This website uses cookies to improve user experience. Privacy Policy
For Isabelle, Sales Instructor at the Emile Zola Professional College, Bar-le-Duc in France, mind maps and MindView are the obvious tools to use in project preparation. Therefore, when launching her Christmas Market project, she decided to introduce her first-year students to both mind maps and MindView.
The aim of this vocational course project was to sell products designed by the students themselves at the local Christmas Market. The students were responsible for the entire project, from organizing the sourcing of the goods to setting up the stand and managing the selling.
To help students approach the project, Isabelle encourages them to express their ideas, then draws a mind map on the board, with the main theme at the center and the students’ ideas as sub-branches. She explains that when developing a project, a mind map provides an ideal way of collecting ideas and organizing them logically. The students’ participation is entirely verbal. They can write their ideas on the board, but don’t take any notes or use any written support. They concentrate fully on the results they plan to achieve.
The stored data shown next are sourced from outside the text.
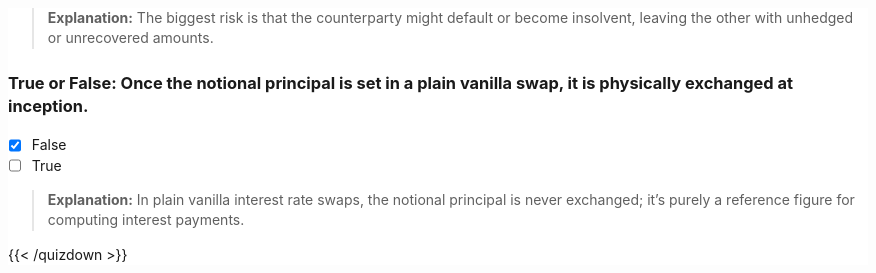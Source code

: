 > **Explanation:** The biggest risk is that the counterparty might default or become insolvent, leaving the other with unhedged or unrecovered amounts.

### True or False: Once the notional principal is set in a plain vanilla swap, it is physically exchanged at inception.

- [x] False
- [ ] True

> **Explanation:** In plain vanilla interest rate swaps, the notional principal is never exchanged; it’s purely a reference figure for computing interest payments.

{{< /quizdown >}}
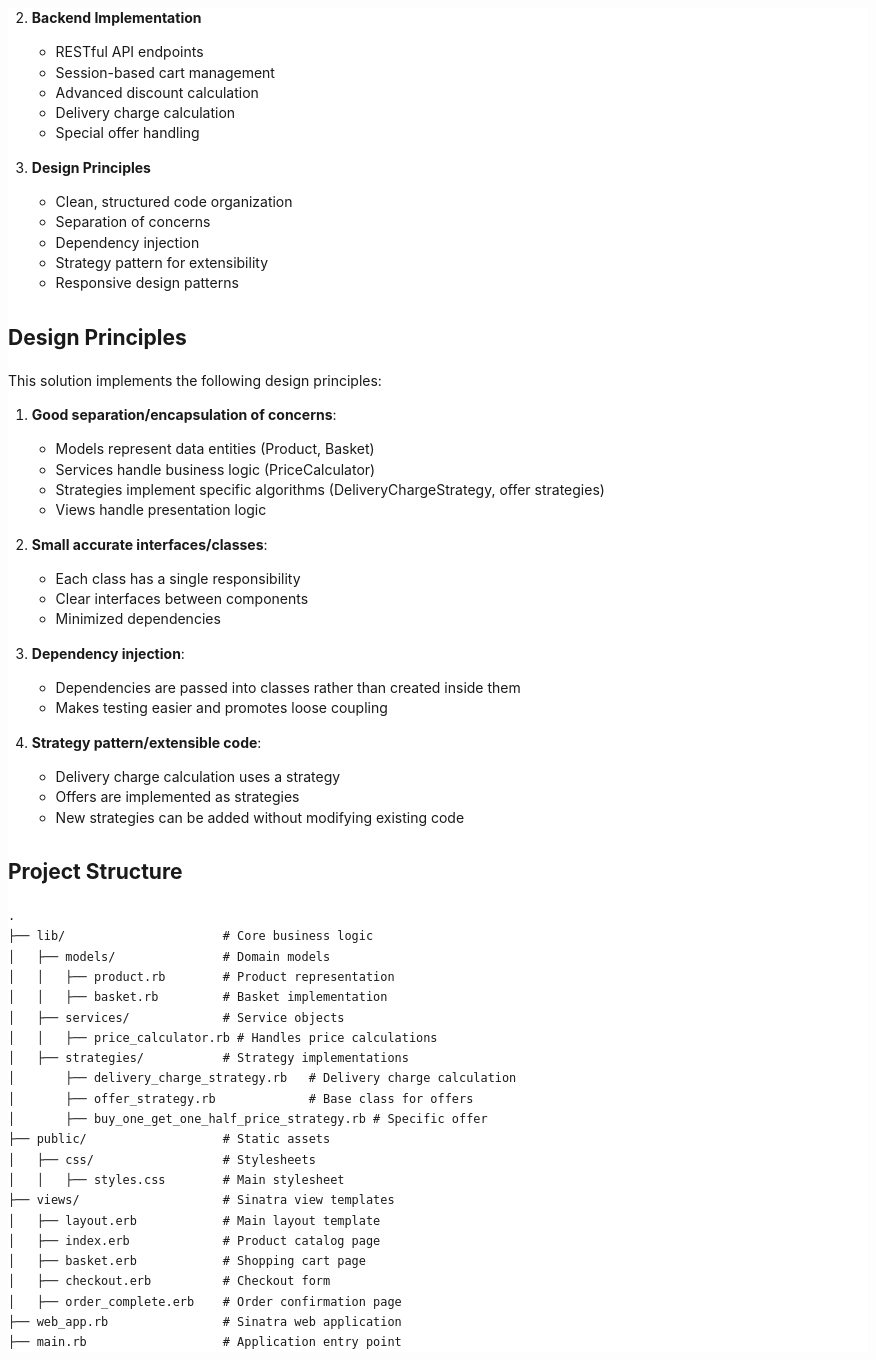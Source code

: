 2. **Backend Implementation**

   - RESTful API endpoints
   - Session-based cart management
   - Advanced discount calculation
   - Delivery charge calculation
   - Special offer handling

3. **Design Principles**
   - Clean, structured code organization
   - Separation of concerns
   - Dependency injection
   - Strategy pattern for extensibility
   - Responsive design patterns

## Design Principles

This solution implements the following design principles:

1. **Good separation/encapsulation of concerns**:

   - Models represent data entities (Product, Basket)
   - Services handle business logic (PriceCalculator)
   - Strategies implement specific algorithms (DeliveryChargeStrategy, offer strategies)
   - Views handle presentation logic

2. **Small accurate interfaces/classes**:

   - Each class has a single responsibility
   - Clear interfaces between components
   - Minimized dependencies

3. **Dependency injection**:

   - Dependencies are passed into classes rather than created inside them
   - Makes testing easier and promotes loose coupling

4. **Strategy pattern/extensible code**:
   - Delivery charge calculation uses a strategy
   - Offers are implemented as strategies
   - New strategies can be added without modifying existing code

## Project Structure

```
.
├── lib/                      # Core business logic
│   ├── models/               # Domain models
│   │   ├── product.rb        # Product representation
│   │   ├── basket.rb         # Basket implementation
│   ├── services/             # Service objects
│   │   ├── price_calculator.rb # Handles price calculations
│   ├── strategies/           # Strategy implementations
│       ├── delivery_charge_strategy.rb   # Delivery charge calculation
│       ├── offer_strategy.rb             # Base class for offers
│       ├── buy_one_get_one_half_price_strategy.rb # Specific offer
├── public/                   # Static assets
│   ├── css/                  # Stylesheets
│   │   ├── styles.css        # Main stylesheet
├── views/                    # Sinatra view templates
│   ├── layout.erb            # Main layout template
│   ├── index.erb             # Product catalog page
│   ├── basket.erb            # Shopping cart page
│   ├── checkout.erb          # Checkout form
│   ├── order_complete.erb    # Order confirmation page
├── web_app.rb                # Sinatra web application
├── main.rb                   # Application entry point
```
At the next session, Isabelle starts by checking what the students remember of the project preparation session, then announces the day’s objective, which is to make a computerized version of the mind map created the day before, using MindView. She lets the students discover the tool by themselves to speed up the familiarization process: “The students get familiar with the software much more quickly when they explore it independently. They discover the features themselves and it is very interesting to see how they share their findings.”
“The project is constructed and expanded entirely by the students, which makes them appreciate the different steps involved.” After helping the less enterprising pupils to get started with MindView, she guides them and encourages them. When a student discovers a new feature, she uses the projector to present it to the rest of the class, inviting them to use it. This ensures that the students’ contributions are properly valued.
Apart from an initial reticence to try things out, which is quickly overcome, the students don’t have many issues during the discovery phase. Isabelle also notes that the students manage to construct their mind map with MindView on their own, just by relying on their visual memory of the first mind map drawn on the board and the ideas that they suggested. “This tool is fantastic. Not only are they learning how to use a new piece of software, but they are immediately immersed in the project: ‘Miss we found this! We thought we would include that!’. Then we pull everything together, and it’s really rewarding. It’s a real gem for project building.”
Isabelle thinks it’s important to use it at the right time, to vary the learning methods, offer new learning resources and engage students to get their full attention around a new concept, while avoiding repetition.
This tool is fantastic. Not only are they learning how to use a new piece of software, but they are immediately immersed in the project. It’s a real gem for project building.